As mentioned in Nginx GitHub, Could you please check with latest of all software (Nginx, Qat_Engine, Driver) and see if it still gets reproduced

Yogaraj-Alamenda avatar Jun 03 '21 10:06 Yogaraj-Alamenda

Hi all, I have the quite same problem with the latest software version: async_nginx: 0.4.5 openssl: 1.1.1k qatengine: 0.6.4 qatdriver: 1.7.l.4.13.0.9

the reproduce situation: config values in nginx.conf : default_algorithms CIPHERS qat_poll_mode heuristic

I have debuged async_ningx and found there is a infinite loop. I think this is the reason here.

1 in function ngx_http_do_read_client_request_body(), nginx goin the for(;;)[line:288] loop and never break. as recv()[line:343] always return NGX_AGAIN, and c->read->ready always == 1 go deep in recv(), the NGX_AGAIN is return by func ngx_ssl_handle_recv()::line:2546 because of async job is paused. 2. when async context swapd, an other infinite loop was happend. in function qat_chained_ciphers_do_cipher() line:1554 as the read()[qat_pause_job():line279] always return EAGAIN. 3. As I know qat_crypto_callbackFn() is called by func qat_engine_poll(). I think, this because of the callback function qat_crypto_callbackFn() never have any CPU chance/CPU TIME to be called, then the paused async job never be waked up. then I check the POLL logic in async_nginx. I found point 4 descripte below. 4. In function ngx_ssl_engine_qat_heuristic_poll(), all the values of the six variables(num_*) never grow up, so function qat_engine_poll() have no any chance to execute.

when I change my engine config in nginx.conf, this issue is disappear, and i can work around. the config like below: qat_heuristic_poll_asym_threshold = 0 qat_heuristic_poll_sym_threshold = 0

It seems a logic deadlock here ? nginx want qat to update counters but counters updated need nginx release some CPU time. or, maybe the following code do not consider the long time idle SSL connections ? if (*num_asym_requests_in_flight + *num_kdf_requests_in_flight + *num_cipher_requests_in_flight + *num_asym_mb_items_in_queue + *num_kdf_mb_items_in_queue + *num_sym_mb_items_in_queue >= (int) *ngx_ssl_active) {

Anyone have any idea about this ?

tony-caotong avatar Jun 15 '21 09:06 tony-caotong

It's strange to see that all the num_* recorded in ngx_ssl_engine_qat_heuristic_poll() never increased. Because the number is recorded in QAT-Engine and increased each time when a qat_chained_ciphers_do_cipher() being called. https://github.com/intel/QAT_Engine/blob/378bfeb75d7bbc654991113955d25c8f9f95c2db/qat_hw_ciphers.c#L1536 Heuristic polling is designed to save polling overhead by polling QAT only when in-flight number of requests bigger than the predefined threshold. If the heuristic polling is enabled and the share info runs without error, the heuristic polling should run correctly.

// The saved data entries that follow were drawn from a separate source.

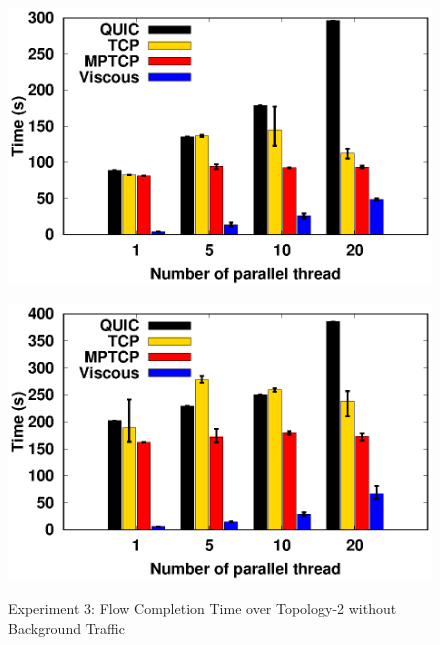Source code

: \begin{figure}[!t]
\begin{center}
\begin{minipage}{0.45\linewidth}
            \includegraphics[width=\linewidth]{img/exp10/time_elapsed_10}
            \label{fig:exp10_time_160}
        \end{minipage}
        \begin{minipage}{0.45\linewidth}
            \centering
            \includegraphics[width=\linewidth]{img/exp10/time_elapsed_20}
            \label{fig:exp10_time_320}
        \end{minipage}
        \caption{\label{fig:exp10_time}Experiment 3: Flow Completion Time over Topology-2 without Background Traffic}
        \end{center}
    \end{figure}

daweiq avatar Jun 29 '21 03:06 daweiq

Yes, must be my description above not very clearly. The num_* are never increased since that nginx worker process fall into this loop code, not breakout: https://github.com/intel/asynch_mode_nginx/blob/7f674ff25c47d7dd5e335bed7a3fd6154d735b2e/src/http/ngx_http_request_body.c#L281-L378 Because of line:336 return EAGAIN, and line:387 ready==1

Any new connection or request can not be processed, so it never increased.

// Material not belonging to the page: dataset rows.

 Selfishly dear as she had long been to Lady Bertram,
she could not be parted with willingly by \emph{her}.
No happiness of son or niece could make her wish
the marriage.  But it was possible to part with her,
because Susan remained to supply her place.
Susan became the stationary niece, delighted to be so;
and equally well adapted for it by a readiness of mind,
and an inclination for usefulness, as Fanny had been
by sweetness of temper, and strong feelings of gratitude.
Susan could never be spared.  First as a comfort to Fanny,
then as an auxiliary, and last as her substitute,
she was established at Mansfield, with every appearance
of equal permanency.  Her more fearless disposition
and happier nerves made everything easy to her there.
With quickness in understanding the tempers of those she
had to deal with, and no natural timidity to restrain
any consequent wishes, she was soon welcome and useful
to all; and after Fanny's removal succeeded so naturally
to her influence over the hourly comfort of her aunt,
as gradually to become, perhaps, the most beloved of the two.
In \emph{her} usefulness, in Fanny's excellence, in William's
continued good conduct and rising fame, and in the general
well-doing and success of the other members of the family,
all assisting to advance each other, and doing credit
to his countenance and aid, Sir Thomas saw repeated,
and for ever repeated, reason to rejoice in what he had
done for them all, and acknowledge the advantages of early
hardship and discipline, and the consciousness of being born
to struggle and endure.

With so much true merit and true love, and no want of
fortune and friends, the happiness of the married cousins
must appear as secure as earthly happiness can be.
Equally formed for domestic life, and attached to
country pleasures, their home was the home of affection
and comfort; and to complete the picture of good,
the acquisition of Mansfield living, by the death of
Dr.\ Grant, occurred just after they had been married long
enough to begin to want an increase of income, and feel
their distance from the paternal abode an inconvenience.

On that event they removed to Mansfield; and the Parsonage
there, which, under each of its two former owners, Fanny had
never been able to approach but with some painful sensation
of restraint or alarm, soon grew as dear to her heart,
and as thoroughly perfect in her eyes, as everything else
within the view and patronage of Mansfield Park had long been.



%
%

Those days, I review codes agian, and gdb it, have some new update. The async job in QAT_engine is pending in loop: https://github.com/intel/QAT_Engine/blob/378bfeb75d7bbc654991113955d25c8f9f95c2db/qat_hw_ciphers.c#L1539-L1555

Because the qat_wake_job() in qat_chained_callbackFn() have no chance to be called. https://github.com/intel/QAT_Engine/blob/9954c0c0aa5b52126716611ef9248e6de4fbd9ef/qat_ciphers.c#L409

Why qat_chained_callbackFn() is not called? Because the threshold in ngx_ssl_engine_qat_heuristic_poll() called from ngx_ssl_async_process_fds() would never be reached. https://github.com/intel/asynch_mode_nginx/blob/7f674ff25c47d7dd5e335bed7a3fd6154d735b2e/modules/nginx_qat_module/ngx_ssl_engine_qat_module.c#L726

Another chance for qat_engine_poll() is under nginx timer, but the deadloop let the timer invalid too.

according to that, I change the two threshold config (qat_heuristic_poll_asym_threshold, qat_heuristic_poll_sym_threshold) to 0, and it work around.

I wish I explain it clearly this time...

tony-caotong avatar Jun 30 '21 12:06 tony-caotong